[Extracted entries Boundary: Start]
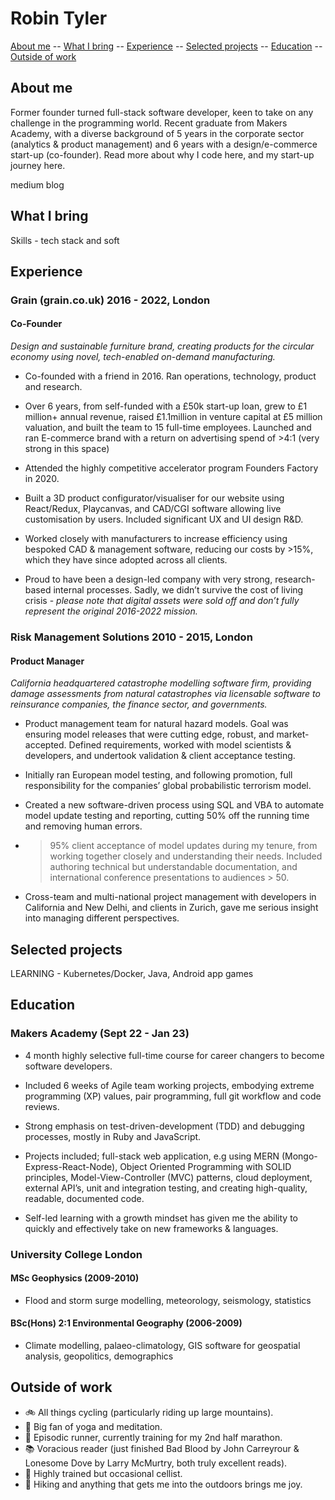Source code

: # Robin Tyler

[About me](#me) --  [What I bring](#whatibring) -- [Experience](#experience) -- [Selected projects](#selectedprojects) -- [Education](#education) -- [Outside of work](#outsideofwork)

## <a name="me">About me</a>

Former founder turned full-stack software developer, keen to take on any challenge in the programming world. Recent graduate from Makers Academy, with a diverse background of 5 years in the corporate sector (analytics & product management) and 6 years with a design/e-commerce start-up (co-founder). Read more about why I code here, and my start-up journey here.
 
 medium blog


## <a name="whatibring">What I bring</a>
Skills - tech stack and soft



## <a name="experience">Experience</a>

### Grain (grain.co.uk) 2016 - 2022, London
#### Co-Founder 

*Design and sustainable furniture brand, creating products for the circular economy using novel, tech-enabled on-demand manufacturing.*

- Co-founded with a friend in 2016. Ran operations, technology, product and research.

- Over 6 years, from self-funded with a £50k start-up loan, grew to £1 million+ annual revenue, raised £1.1million in venture capital at £5 million valuation, and built the team to 15 full-time employees. Launched and ran E-commerce brand with a return on advertising spend of >4:1 (very strong in this space)

- Attended the highly competitive accelerator program Founders Factory in 2020.

- Built a 3D product configurator/visualiser for our website using React/Redux, Playcanvas, and CAD/CGI software allowing live customisation by users. Included significant UX and UI design R&D.

- Worked closely with manufacturers to increase efficiency using bespoked CAD & management software, reducing our costs by >15%, which they have since adopted across all clients.

- Proud to have been a design-led company with very strong, research-based internal processes. Sadly, we didn’t survive the cost of living crisis - *please note that digital assets were sold off and don’t fully represent the original 2016-2022 mission.*

### Risk Management Solutions 2010 - 2015, London
#### Product Manager

*California headquartered catastrophe modelling software firm, providing damage assessments from natural catastrophes via licensable software to reinsurance companies, the finance sector, and governments.*

- Product management team for natural hazard models. Goal was ensuring model releases that were cutting edge, robust, and market-accepted.  Defined requirements, worked with model scientists & developers, and undertook validation & client acceptance testing.

- Initially ran European model testing, and following promotion, full responsibility for the companies’ global probabilistic terrorism model.

- Created a new software-driven process using SQL and VBA to automate model update testing and reporting, cutting 50% off the running time and removing human errors. 

- >95% client acceptance of model updates during my tenure, from working together closely and understanding their needs. Included authoring technical but understandable documentation, and international conference presentations to audiences > 50.

- Cross-team and multi-national project management with developers in California and New Delhi, and clients in Zurich, gave me serious insight into managing different perspectives. 

## <a name="selectedprojects">Selected projects</a>
LEARNING - Kubernetes/Docker, Java, Android app games



## <a name="education">Education</a>

### Makers Academy (Sept 22 - Jan 23)
* 4 month highly selective full-time course for career changers to become software developers.

* Included 6 weeks of Agile team working projects, embodying extreme programming (XP) values, pair programming, full git workflow and code reviews.

* Strong emphasis on test-driven-development (TDD) and debugging processes, mostly in Ruby and JavaScript.

* Projects included; full-stack web application, e.g using MERN (Mongo-Express-React-Node), Object Oriented Programming with SOLID principles, Model-View-Controller (MVC) patterns, cloud deployment, external API’s, unit and integration testing, and creating high-quality, readable, documented code.

* Self-led learning with a growth mindset has given me the ability to quickly and effectively take on new frameworks & languages.

### University College London

#### MSc Geophysics (2009-2010) 
* Flood and storm surge modelling, meteorology, seismology, statistics

#### BSc(Hons) 2:1 Environmental Geography (2006-2009) 
* Climate modelling, palaeo-climatology, GIS software for geospatial analysis, geopolitics, demographics

## <a name="outsideofwork">Outside of work</a> 
- 🚲 All things cycling (particularly riding up large mountains).
- 🧘 Big fan of yoga and meditation.
- 🏃 Episodic runner, currently training for my 2nd half marathon.
- 📚 Voracious reader (just finished Bad Blood by John Carreyrour & Lonesome Dove by Larry McMurtry, both truly excellent reads).
- 🎹 Highly trained but occasional cellist.
- 🌄 Hiking and anything that gets me into the outdoors brings me joy.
[Extracted entries Boundary: End]
From the records above, transcribe without alteration every line from the one with "- Over 6 years, from" to the one with "sector, and governments.*", inclusive.

- Over 6 years, from self-funded with a £50k start-up loan, grew to £1 million+ annual revenue, raised £1.1million in venture capital at £5 million valuation, and built the team to 15 full-time employees. Launched and ran E-commerce brand with a return on advertising spend of >4:1 (very strong in this space)

- Attended the highly competitive accelerator program Founders Factory in 2020.

- Built a 3D product configurator/visualiser for our website using React/Redux, Playcanvas, and CAD/CGI software allowing live customisation by users. Included significant UX and UI design R&D.

- Worked closely with manufacturers to increase efficiency using bespoked CAD & management software, reducing our costs by >15%, which they have since adopted across all clients.

- Proud to have been a design-led company with very strong, research-based internal processes. Sadly, we didn’t survive the cost of living crisis - *please note that digital assets were sold off and don’t fully represent the original 2016-2022 mission.*

### Risk Management Solutions 2010 - 2015, London
#### Product Manager

*California headquartered catastrophe modelling software firm, providing damage assessments from natural catastrophes via licensable software to reinsurance companies, the finance sector, and governments.*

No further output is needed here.